Localized cerebellar hypometabolism in patients with complex partial seizures.

PURPOSE

We sought to determine the cause of cerebellar dysfunction in epilepsy and whether this dysfunction was directly related to seizures.

METHODS

Cerebellar metabolism was evaluated in 48 patients with a well-defined region of seizure onset and with corresponding hypometabolism. Regions of interest (ROI) were drawn according to a standardized template. If the ROI/nonepileptogenic cortex count rate ratio was outside the 95% confidence interval (CI) of controls, the ROI was defined as abnormal.

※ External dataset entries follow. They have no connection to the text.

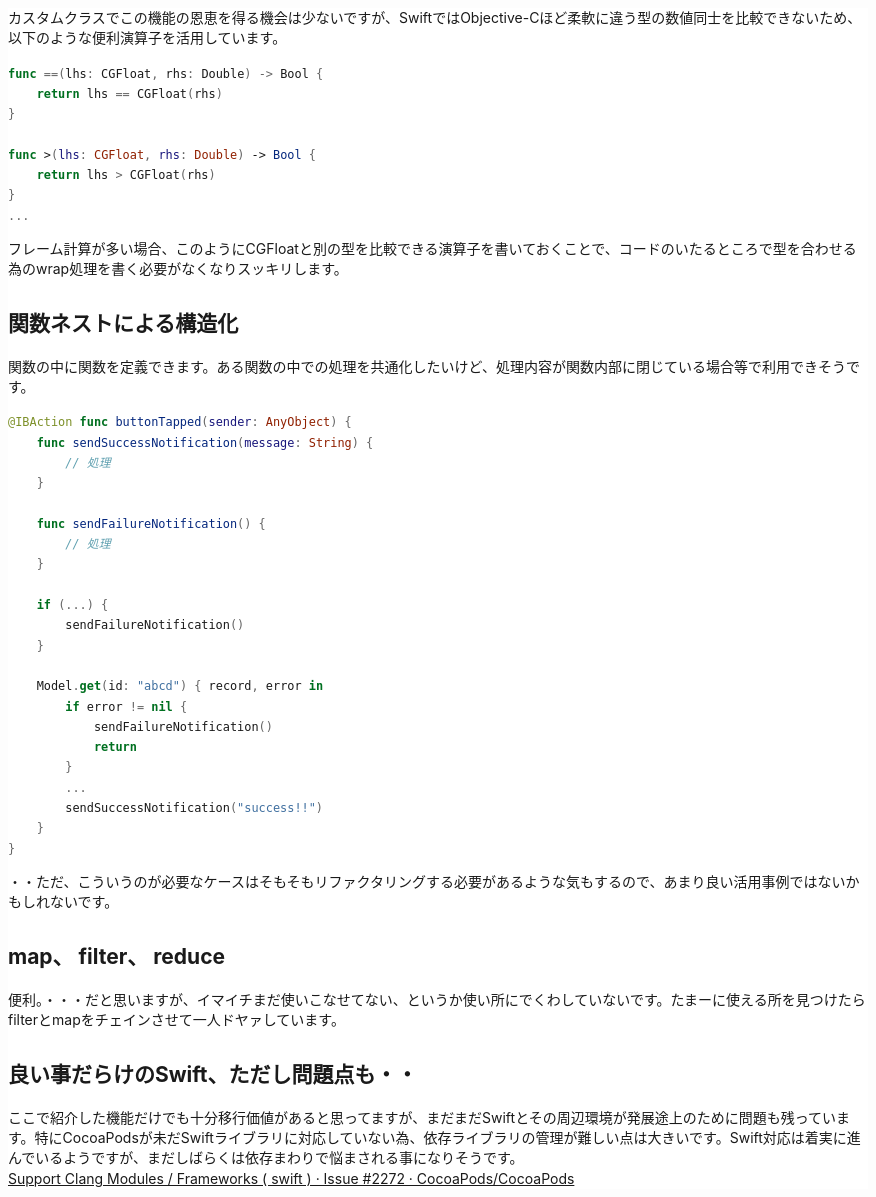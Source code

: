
 ```swift
```

カスタムクラスでこの機能の恩恵を得る機会は少ないですが、SwiftではObjective-Cほど柔軟に違う型の数値同士を比較できないため、以下のような便利演算子を活用しています。

```swift
func ==(lhs: CGFloat, rhs: Double) -> Bool {
    return lhs == CGFloat(rhs)
}

func >(lhs: CGFloat, rhs: Double) -> Bool {
    return lhs > CGFloat(rhs)
}
...
```

フレーム計算が多い場合、このようにCGFloatと別の型を比較できる演算子を書いておくことで、コードのいたるところで型を合わせる為のwrap処理を書く必要がなくなりスッキリします。

## 関数ネストによる構造化
関数の中に関数を定義できます。ある関数の中での処理を共通化したいけど、処理内容が関数内部に閉じている場合等で利用できそうです。

```swift
@IBAction func buttonTapped(sender: AnyObject) {
    func sendSuccessNotification(message: String) {
        // 処理
    }

    func sendFailureNotification() {
        // 処理
    }

    if (...) {
        sendFailureNotification()
    }

    Model.get(id: "abcd") { record, error in
        if error != nil {
            sendFailureNotification()
            return
        }
        ...
        sendSuccessNotification("success!!")
    }
}
```

・・ただ、こういうのが必要なケースはそもそもリファクタリングする必要があるような気もするので、あまり良い活用事例ではないかもしれないです。

## map、 filter、 reduce
便利。・・・だと思いますが、イマイチまだ使いこなせてない、というか使い所にでくわしていないです。たまーに使える所を見つけたらfilterとmapをチェインさせて一人ドヤァしています。

## 良い事だらけのSwift、ただし問題点も・・
ここで紹介した機能だけでも十分移行価値があると思ってますが、まだまだSwiftとその周辺環境が発展途上のために問題も残っています。特にCocoaPodsが未だSwiftライブラリに対応していない為、依存ライブラリの管理が難しい点は大きいです。Swift対応は着実に進んでいるようですが、まだしばらくは依存まわりで悩まされる事になりそうです。  
[Support Clang Modules / Frameworks ( swift ) · Issue #2272 · CocoaPods/CocoaPods](https://github.com/CocoaPods/CocoaPods/issues/2272)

The ratios from cerebellar hemispheres (defined as ipsi- or contralateral to the seizure onset region), were compared among controls (n = 8); patients who had seizure onsets and corresponding hypometabolism mesially in a temporal lobe (patient group 1, n = 19); patients whose seizures had onset mesially in a temporal lobe but spread rapidly to the ipsilateral frontal lobe and who had hypometabolism both in the affected temporal lobe and frontal lobe (patient group 2, n = 23); and patients who had seizure onsets and corresponding hypometabolism in the frontal lobe (patient group 3, n = 6).

RESULTS

Significant hypometabolism was noted in the contralateral cerebellum of patients in group 2 and 3 [p = 0.007 and p = 0.008, respectively; two-way analysis of variance (ANOVA)]. In contrast, patients in group 1 tended to have lower values in the ipsilateral cerebellum (p = 0.057).

CONCLUSIONS

The observed cerebellar changes are consistent with animal data showing that cerebellar connections to frontal lobes are numerous and crossed, whereas the connections to mesial temporal lobes are less abundant, bilateral, with an ipsilateral predominance. The difference between the two groups of patients with mesial temporal seizures suggests that cerebellar dysfunction in partial epilepsy, at least to a certain extent, is related to mechanisms involved in seizure generation and spread.